A weekend of blowing snow periodically turning to ice pellets with quite deep snow – the water main marker is almost buried – and the upper couple of inches is frozen crisp. As a result of truly horrible conditions, a large showing of birds: all the regulars (although less chickadees) including an unusual number of wood peckers; Downy, Hairy, Northern (Yellow-shafted) Flicker and a couple of brief appearances of the Red-bellied. The last particularly interesting as not seen since the spring. Both Carolina Wrens have survived so far.

30 December After plus 1C two days ago, temperatures are plummeting again from minus 13 C at 7.30am to minus 15C at 9.30am and continuing down per forecast. Early morning sightings of Northern (Yellow-shafted) Flicker and both Carolina Wrens.

early December 2013

Last year we had multiple cardinals mid-December; this year we are up to three females and two males already. But no sightings of the sapsucker since 27 Nov.

5 December Four female cardinals plus one male this morning!

Mid November

The regular pair of Cardinals is in evidence along with a lone female, tolerated by the female of the pair, but not the male.

1 December two males as well as two females this morning.

25 November – third day of temperature remaining below zero, plenty of bird activity in the garden, mostly the usual suspects but including the Yellow-bellied Sapsucker which first showed up Friday so this is its fourth day here – surely it must depart soon?

27 November After a heavy fall of wet snow overnight, the Sapsucker was here again this morning. Not observed again by us in November – we hope it is on its way south.

mid October 2013

Still warm weather – no hint of overnight frosts, Carolina Wren “alarm clock” still waking us at first light which admittedly is getting later.

Past few days have seen flocks of White-throated Sparrows and juncoes all over the garden. As well, small flocks (6 – 8) of cardinals, evenly divided male/female have appeared, tolerating one another around the feeders.

Dahlias still blooming well, Canna lilies looking a bit dried out but still flowering. All lilies transferred to plastic pots for winter and their dry terracotta pots put in storage but pots with dahlias etc all still flowering so will be dealt with later. Bulbs just arrived but a bit warm for planting – don’t want them “waking up” and starting to shoot…..

30 September

Apart from a damp weekend immediately following the last post, the weather has continued sunny and warm – beautiful days starting cool and often misty followed by warm sunshine. A terrific start to retirement!

What seems like another two (at least) red squirrel juveniles have appeared – smaller than the last batch and favouring the cedar at the opposite end of the roof. Can’t help wondering how many small holes there are up there…..

So warm and dry that we are having to start watering the garden again; spending time digging out buckthorn and maple saplings, plus general trimming back and tidying – not the usual chilly job but a pleasure to be working outdoors.

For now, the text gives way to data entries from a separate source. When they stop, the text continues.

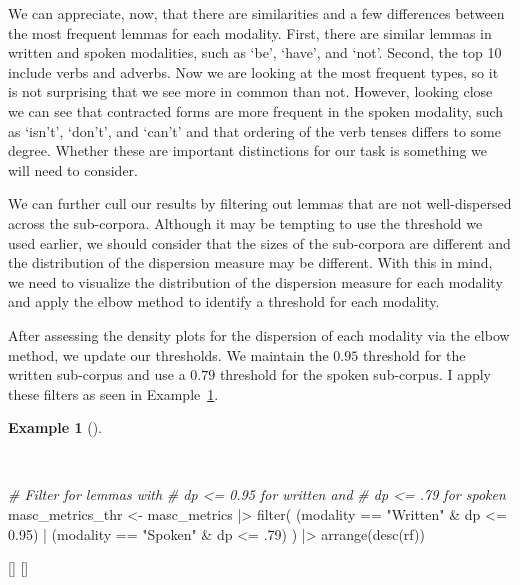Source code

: \documentclass[
  letterpaper,
  krantz1]{latex/krantz-mod}
\newenvironment{Shaded}{\begin{snugshade}}{\end{snugshade}}
\newcommand{\CommentTok}[1]{\textcolor[rgb]{0.00,0.00,0.00}{\textit{#1}}}
\newcommand{\DecValTok}[1]{\textcolor[rgb]{0.00,0.00,0.00}{#1}}
\newcommand{\FloatTok}[1]{\textcolor[rgb]{0.00,0.00,0.00}{#1}}
\newcommand{\FunctionTok}[1]{\textcolor[rgb]{0.00,0.00,0.00}{#1}}
\newcommand{\NormalTok}[1]{\textcolor[rgb]{0.00,0.00,0.00}{#1}}
\newcommand{\OtherTok}[1]{\textcolor[rgb]{0.00,0.00,0.00}{#1}}
\newcommand{\SpecialCharTok}[1]{\textcolor[rgb]{0.00,0.00,0.00}{#1}}
\newcommand{\StringTok}[1]{\textcolor[rgb]{0.00,0.00,0.00}{#1}}
\newcommand{\cindex}[1]{%
  \StrSubstitute{#1}{_}{\_}[\temp]%
  \index{\temp}%
}
\theoremstyle{definition}
\theoremstyle{definition}
\newtheorem{example}{Example}[chapter]
\theoremstyle{remark}
\begin{document}
We can appreciate, now, that there are similarities and a few
differences between the most frequent lemmas for each modality. First,
there are similar lemmas in written and spoken modalities, such as `be',
`have', and `not'. Second, the top 10 include verbs and adverbs. Now we
are looking at the most frequent types, so it is not surprising that we
see more in common than not. However, looking close we can see that
contracted forms are more frequent in the spoken modality, such as
`isn't', `don't', and `can't' and that ordering of the verb tenses
differs to some degree. Whether these are important distinctions for our
task is something we will need to consider.

We can further cull our results by filtering out lemmas that are not
well-dispersed across the sub-corpora. Although it may be tempting to
use the threshold we used earlier, we should consider that the sizes of
the sub-corpora are different and the distribution of the dispersion
measure may be different. With this in mind, we need to visualize the
distribution of the dispersion measure for each modality and apply the
elbow method to identify a threshold for each
modality.

After assessing the density plots for the dispersion of each modality
via the elbow method, we update our thresholds. We maintain the \(0.95\)
threshold for the written sub-corpus and use a \(0.79\) threshold for
the spoken sub-corpus. I apply these filters as seen in
Example~\ref{exm-explore-masc-subcorpora-filtered}.

\pagebreak

\begin{example}[]\protect\hypertarget{exm-explore-masc-subcorpora-filtered}{}\label{exm-explore-masc-subcorpora-filtered}

~

\begin{Shaded}
\begin{Highlighting}[numbers=left,,]
\CommentTok{\# Filter for lemmas with}
\CommentTok{\# dp \textless{}= 0.95 for written and}
\CommentTok{\# dp \textless{}= .79 for spoken}
\NormalTok{masc\_metrics\_thr }\OtherTok{\textless{}{-}}
\NormalTok{  masc\_metrics }\SpecialCharTok{|\textgreater{}}
  \FunctionTok{filter}\NormalTok{(}
\NormalTok{    (modality }\SpecialCharTok{==} \StringTok{"Written"} \SpecialCharTok{\&}\NormalTok{ dp }\SpecialCharTok{\textless{}=} \FloatTok{0.95}\NormalTok{) }\SpecialCharTok{|}
\NormalTok{    (modality }\SpecialCharTok{==} \StringTok{"Spoken"} \SpecialCharTok{\&}\NormalTok{ dp }\SpecialCharTok{\textless{}=}\NormalTok{ .}\DecValTok{79}\NormalTok{)}
\NormalTok{  ) }\SpecialCharTok{|\textgreater{}}
  \FunctionTok{arrange}\NormalTok{(}\FunctionTok{desc}\NormalTok{(rf))}
\end{Highlighting}
\end{Shaded}

 \cindex{filter()}\cindex{arrange()}

\end{example}
\end{document}
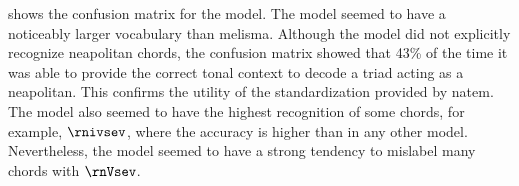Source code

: 
 shows the confusion
matrix for the \textcite{chen2021attend} model. The model
seemed to have a noticeably larger vocabulary than
\gls{melisma}. Although the model did not explicitly
recognize \gls{neapolitan} chords, the confusion matrix
showed that 43\% of the time it was able to provide the
correct tonal context to decode a triad acting as a
\gls{neapolitan}. This confirms the utility of the
standardization provided by \gls{natem}. The
\textcite{chen2021attend} model also seemed to have the
highest recognition of some chords, for example, $\rnivsev$,
where the accuracy is higher than in any other model.
Nevertheless, the model seemed to have a strong tendency to
mislabel many chords with $\rnVsev$.

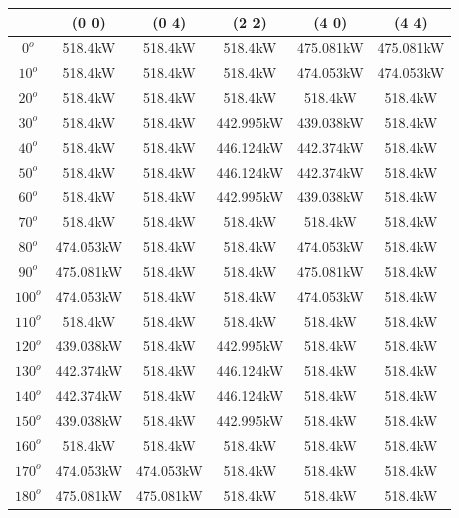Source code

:         \singlespacing
        \begin{table}[H]
        	\centering
        	\begin{tabular}{|c|c|c|c|c|c|} \hline
        			& (0 0)		& (0 4)		& (2 2)		& (4 0)		& (4 4)		\\ \hline
        		$0^o$	& 518.4kW	& 518.4kW	& 518.4kW	& 475.081kW	& 475.081kW	\\ \hline
        		$10^o$	& 518.4kW	& 518.4kW	& 518.4kW	& 474.053kW	& 474.053kW	\\ \hline
        		$20^o$	& 518.4kW	& 518.4kW	& 518.4kW	& 518.4kW	& 518.4kW	\\ \hline
        		$30^o$	& 518.4kW	& 518.4kW	& 442.995kW	& 439.038kW	& 518.4kW	\\ \hline
        		$40^o$	& 518.4kW	& 518.4kW	& 446.124kW	& 442.374kW	& 518.4kW	\\ \hline
        		$50^o$	& 518.4kW	& 518.4kW	& 446.124kW	& 442.374kW	& 518.4kW	\\ \hline
        		$60^o$	& 518.4kW	& 518.4kW	& 442.995kW	& 439.038kW	& 518.4kW	\\ \hline
        		$70^o$	& 518.4kW	& 518.4kW	& 518.4kW	& 518.4kW	& 518.4kW	\\ \hline
        		$80^o$	& 474.053kW	& 518.4kW	& 518.4kW	& 474.053kW	& 518.4kW	\\ \hline
        		$90^o$	& 475.081kW	& 518.4kW	& 518.4kW	& 475.081kW	& 518.4kW	\\ \hline
        		$100^o$	& 474.053kW	& 518.4kW	& 518.4kW	& 474.053kW	& 518.4kW	\\ \hline
        		$110^o$	& 518.4kW	& 518.4kW	& 518.4kW	& 518.4kW	& 518.4kW	\\ \hline
        		$120^o$	& 439.038kW	& 518.4kW	& 442.995kW	& 518.4kW	& 518.4kW	\\ \hline
        		$130^o$	& 442.374kW	& 518.4kW	& 446.124kW	& 518.4kW	& 518.4kW	\\ \hline
        		$140^o$	& 442.374kW	& 518.4kW	& 446.124kW	& 518.4kW	& 518.4kW	\\ \hline
        		$150^o$	& 439.038kW	& 518.4kW	& 442.995kW	& 518.4kW	& 518.4kW	\\ \hline
        		$160^o$	& 518.4kW	& 518.4kW	& 518.4kW	& 518.4kW	& 518.4kW	\\ \hline
        		$170^o$	& 474.053kW	& 474.053kW	& 518.4kW	& 518.4kW	& 518.4kW	\\ \hline
        		$180^o$	& 475.081kW	& 475.081kW	& 518.4kW	& 518.4kW	& 518.4kW	\\ \hline

\end{tabular}
\end{table}
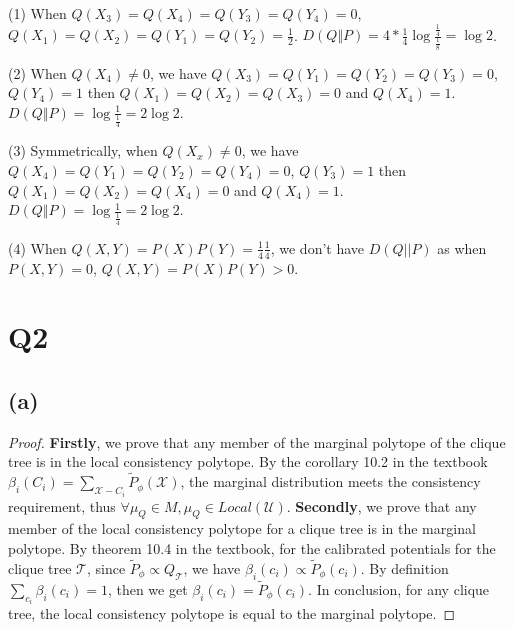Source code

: \documentclass{article}
\begin{document}
\noindent (1) When $Q(X_3) = Q(X_4) = Q(Y_3) = Q(Y_4) = 0$, $Q(X_1) = Q(X_2) = Q(Y_1) = Q(Y_2) = \frac{1}{2}$.
$D(Q\Vert P) = 4 * \frac{1}{4}\log \frac{\frac{1}{4}}{\frac{1}{8}} = \log 2$.

\noindent (2) When $Q(X_4)\neq0$, we have $Q(X_3) = Q(Y_1) = Q(Y_2) = Q(Y_3) = 0$, $Q(Y_4) = 1$ then $Q(X_1) = Q(X_2) = Q(X_3) = 0$ and $Q(X_4) = 1$.
$D(Q\Vert P) = \log \frac{1}{\frac{1}{4}} = 2\log 2$.

\noindent (3) Symmetrically, when $Q(X_x)\neq0$, we have $Q(X_4) = Q(Y_1) = Q(Y_2) = Q(Y_4) = 0$, $Q(Y_3) = 1$ then $Q(X_1) = Q(X_2) = Q(X_4) = 0$ and $Q(X_4) = 1$.
$D(Q\Vert P) = \log \frac{1}{\frac{1}{4}} = 2\log 2$.

\noindent (4) When $Q(X, Y) = P(X)P(Y) = \frac{1}{4}\frac{1}{4}$, we don't have $D(Q||P)$ as when $P(X, Y) = 0$, $Q(X, Y) = P(X) P(Y) > 0$.

\section*{Q2}
\subsection*{(a)}
\begin{proof}
    \textbf{Firstly}, we prove that any member of the marginal polytope of the clique tree is in the local consistency polytope.
    By the corollary 10.2 in the textbook $\beta_i(C_i)=\sum_{\mathcal{X}-C_i}\tilde{P}_{\phi}(\mathcal{X})$, 
    the marginal distribution meets the consistency requirement, thus $\forall \mu_Q \in M, \mu_Q \in Local(\mathcal{U})$.
    \textbf{Secondly}, we prove that any member of the local consistency polytope for a clique tree is in the marginal polytope. By theorem 10.4 in the textbook,
    for the calibrated potentials for the clique tree $\mathcal{T}$, since $\tilde{P}_{\phi}\propto Q_{\mathcal{T}}$, we have $\beta_i(c_i) \propto \tilde{P}_{\phi}(c_i)$.
    By definition $\sum_{c_i}\beta_i(c_i)=1$, then we get $\beta_i(c_i) = \tilde{P}_{\phi}(c_i)$. In conclusion, for any clique tree, the local consistency polytope is equal to the marginal
    polytope.
\end{proof}
\end{document}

Kinglets passing through with lots of Yellow-rumped Warblers plus some other warbler species with Fox and White-throated Sparrows. Juncoes have arrived but not much in evidence yet.

20 September

Back from Kenauk just one week, past five days have been glorious – sunny and clear. Yesterday and today very warm in the afternoon, so lunches on the deck, probably not many more opportunities this year.

A couple of late Ruby-throated Hummingbirds in the garden this afternoon, taking nectar from the canna lilies. Dahlia Thomas Edison has two wonderful flowers on it at last – deep purple. All the other dahlias still blooming well.

8 August 2013

Teddy-Edward’s birthday!

The juvenile Yellow-bellied Sapsucker first seen this past weekend was again on the peanut feeder, hacking away at pieces of nut. Seems strange – I know they’re woodpeckers but……..sapsucker??

And a Ruby-throated Hummingbird is still working the Canna lily flowers.

19 June 2013

Despite being World Sauntering Day, weather and other activities have dictated that this is the day when I finally get the dahlias, currently in pots after overwintering as tubers, into their summer bed. Viewing the bed made me decide that this was also the time to remove all the rather invasive dark-leafed plant with yellow flowers; although it forms a pleasant backdrop to the bed it does try to compete with the dahlias which I put so much hard work into.

Two and a half hours later, most of it is out and I can get on with the original planned job. Retreating to a seat on the deck the garden was suddenly invaded by young starlings which had apparently been waiting in the trees until I removed myself from the garden. I’ve noticed before a lot of birds don’t seem to “see” us on the deck.